2. go with someone experienced... and i mean experienced with sharks over 6ft not a pro at catching baby sharks on pomp rigs

3. get a yak

4. get a 6/0 or 9/0 reel and 50lb line with appropriate rod. 

5. use large circle hooks and big baits and suitable wire/

6. go with someone experienced


----------



## Jason (Oct 2, 2007)

W/ that rod/reel you'll have to hope fer a good tide and float bait out w/ a balloon. It can be done....maybe someone will chime in and meet ya out there w/ a yak....if all else fails, buy a cheap float (inflatable boat or something) and paddle your own bait out there. You can buy bonita at the bait stores or buy some whole mullet. You can also set out a rig to catch pin fish/white trout/croaker to use live bait....

Good luck w/ your excursion!!!! ohhhh and welcome aboard!!!!


----------



## lowprofile (Jan 6, 2013)

you can fish the pier too. just chuck a big ole bait off the end and let it sink. or float it on a balloon. 

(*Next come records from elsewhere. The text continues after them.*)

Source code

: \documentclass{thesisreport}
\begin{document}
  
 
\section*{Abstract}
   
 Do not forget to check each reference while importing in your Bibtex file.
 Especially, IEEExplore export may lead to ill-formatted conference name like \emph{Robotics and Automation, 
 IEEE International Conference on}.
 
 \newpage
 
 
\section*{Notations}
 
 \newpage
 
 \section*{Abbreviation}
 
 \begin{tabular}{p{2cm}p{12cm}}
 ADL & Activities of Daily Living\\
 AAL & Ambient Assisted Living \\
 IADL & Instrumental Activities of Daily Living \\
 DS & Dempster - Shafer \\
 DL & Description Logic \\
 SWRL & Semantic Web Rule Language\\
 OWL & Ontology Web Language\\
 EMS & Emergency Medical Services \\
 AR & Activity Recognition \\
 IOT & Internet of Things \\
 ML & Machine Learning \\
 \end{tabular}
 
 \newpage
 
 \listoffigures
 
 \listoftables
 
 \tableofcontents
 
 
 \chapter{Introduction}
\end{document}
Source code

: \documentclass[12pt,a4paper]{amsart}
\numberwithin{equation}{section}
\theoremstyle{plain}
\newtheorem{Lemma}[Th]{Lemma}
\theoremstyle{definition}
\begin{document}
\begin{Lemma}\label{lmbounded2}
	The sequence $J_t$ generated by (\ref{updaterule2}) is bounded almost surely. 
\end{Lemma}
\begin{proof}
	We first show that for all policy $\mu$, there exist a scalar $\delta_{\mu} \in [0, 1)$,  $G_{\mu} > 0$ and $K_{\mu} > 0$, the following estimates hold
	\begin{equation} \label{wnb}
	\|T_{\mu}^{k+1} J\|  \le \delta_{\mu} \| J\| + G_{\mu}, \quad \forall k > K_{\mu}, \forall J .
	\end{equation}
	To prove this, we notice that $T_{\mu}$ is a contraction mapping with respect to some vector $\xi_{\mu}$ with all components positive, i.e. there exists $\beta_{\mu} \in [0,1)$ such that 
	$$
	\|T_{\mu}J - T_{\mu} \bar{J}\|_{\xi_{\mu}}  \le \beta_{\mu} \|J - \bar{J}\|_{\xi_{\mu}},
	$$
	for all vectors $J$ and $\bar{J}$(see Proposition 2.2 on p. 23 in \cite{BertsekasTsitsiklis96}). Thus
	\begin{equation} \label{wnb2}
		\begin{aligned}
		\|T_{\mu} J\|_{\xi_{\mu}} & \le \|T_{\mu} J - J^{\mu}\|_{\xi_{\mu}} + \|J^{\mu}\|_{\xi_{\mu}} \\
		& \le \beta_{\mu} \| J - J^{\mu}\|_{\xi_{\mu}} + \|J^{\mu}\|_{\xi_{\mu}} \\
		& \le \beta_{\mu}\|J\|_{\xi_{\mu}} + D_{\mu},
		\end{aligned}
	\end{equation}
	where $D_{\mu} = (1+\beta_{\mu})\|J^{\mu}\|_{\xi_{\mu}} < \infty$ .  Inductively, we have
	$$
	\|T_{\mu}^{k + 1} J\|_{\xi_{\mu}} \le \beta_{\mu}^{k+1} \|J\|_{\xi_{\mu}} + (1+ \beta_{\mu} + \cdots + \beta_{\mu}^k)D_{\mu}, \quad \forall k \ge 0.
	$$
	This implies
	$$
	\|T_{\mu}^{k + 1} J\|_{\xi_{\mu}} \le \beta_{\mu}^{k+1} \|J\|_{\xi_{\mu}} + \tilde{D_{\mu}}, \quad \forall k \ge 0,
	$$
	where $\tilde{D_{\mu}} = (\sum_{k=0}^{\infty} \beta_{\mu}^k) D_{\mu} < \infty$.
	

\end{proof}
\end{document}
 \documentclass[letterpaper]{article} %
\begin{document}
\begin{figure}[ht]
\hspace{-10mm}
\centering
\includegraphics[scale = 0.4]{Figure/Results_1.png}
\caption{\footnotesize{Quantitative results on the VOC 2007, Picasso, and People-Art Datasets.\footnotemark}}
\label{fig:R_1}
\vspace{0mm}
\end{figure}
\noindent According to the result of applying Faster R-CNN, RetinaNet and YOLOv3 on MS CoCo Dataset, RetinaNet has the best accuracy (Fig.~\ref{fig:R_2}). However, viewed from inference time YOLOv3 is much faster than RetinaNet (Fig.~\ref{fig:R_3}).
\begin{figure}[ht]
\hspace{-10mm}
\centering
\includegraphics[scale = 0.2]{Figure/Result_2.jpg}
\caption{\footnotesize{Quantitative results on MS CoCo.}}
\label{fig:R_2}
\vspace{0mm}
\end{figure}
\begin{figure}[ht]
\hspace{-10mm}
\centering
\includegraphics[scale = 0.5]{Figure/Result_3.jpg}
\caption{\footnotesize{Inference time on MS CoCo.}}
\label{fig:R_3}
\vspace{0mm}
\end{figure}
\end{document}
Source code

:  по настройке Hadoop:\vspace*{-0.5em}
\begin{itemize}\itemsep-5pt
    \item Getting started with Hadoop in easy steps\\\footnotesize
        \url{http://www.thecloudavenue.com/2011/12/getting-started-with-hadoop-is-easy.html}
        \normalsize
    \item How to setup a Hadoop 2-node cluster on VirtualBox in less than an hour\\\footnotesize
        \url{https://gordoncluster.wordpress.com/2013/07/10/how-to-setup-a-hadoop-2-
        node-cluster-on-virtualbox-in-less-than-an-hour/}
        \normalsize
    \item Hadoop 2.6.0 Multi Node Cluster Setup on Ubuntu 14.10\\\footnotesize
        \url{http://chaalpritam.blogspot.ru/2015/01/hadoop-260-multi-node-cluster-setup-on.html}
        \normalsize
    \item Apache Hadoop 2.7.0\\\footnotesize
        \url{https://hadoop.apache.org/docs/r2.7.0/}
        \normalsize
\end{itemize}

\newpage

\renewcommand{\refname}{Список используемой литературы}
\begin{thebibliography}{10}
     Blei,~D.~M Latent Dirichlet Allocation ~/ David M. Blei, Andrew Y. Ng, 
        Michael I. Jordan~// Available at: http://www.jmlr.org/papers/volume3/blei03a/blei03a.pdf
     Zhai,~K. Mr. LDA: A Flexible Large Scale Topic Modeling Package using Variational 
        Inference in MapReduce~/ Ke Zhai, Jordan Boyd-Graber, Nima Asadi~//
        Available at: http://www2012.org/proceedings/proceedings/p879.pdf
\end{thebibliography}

I'd still rig up with 50lb or heavier on a bigger reel.


----------



## Jaybird513 (Jul 29, 2013)

I have a nice shark rig (80lb mono, 7strand leader, 9/0 hook) I TOTALLY want to meet up out at Pickens if someone can!! I am working on getting a nice surf pole. The more ppl who chime in the better for me! Thanks for all the info so far!!!!


----------



## lowprofile (Jan 6, 2013)

is that 330GT spooled with 80? doesn't seem like you can get much on there. plus with a max drag of 16lbs i'd suggest 50lb mono with 65lb braid backing. even then you might come up short on line capacity. I've been spooled on my smaller reels and we've been hooking fish that leave our senators hot to the touch. there's some big fish that have moved in recently.


----------



## Ugly 1 (Feb 8, 2013)

I am going out to Pickens on Thursday night. You are welcome to join. I will have my yak with me and you can use it to run your bait out. UGLY


----------



## Rolls Tide (Feb 2, 2012)

Try the deep hole at the old Coast Gaurd Station. You can wade to the holw, its only waste deep, and trow your bait out in the hole. I was wading there Sunday afternoon, mullet fishing and had a 6 footer swim out of the hole and across the grass flat there...


----------



## Jaybird513 (Jul 29, 2013)

I've got 80lb mono on the 330 GT. I would actually like to sell/trade that rod and reel for a spinner that can handle the sharks. Any suggestions that won't break the bank to look for?

I am not going tonight Ugly. I will probably be at Pensacola Pier tmrw night. How is the fishing there? I still need to get a Night Owl pass :/


----------



## lowprofile (Jan 6, 2013)

how did you do?

i wouldn't waste your time trying to find a spinner. you'll spend over $500 and still not have the line capacity. drag yes, but line capacity? No. and no, don't run braid.


----------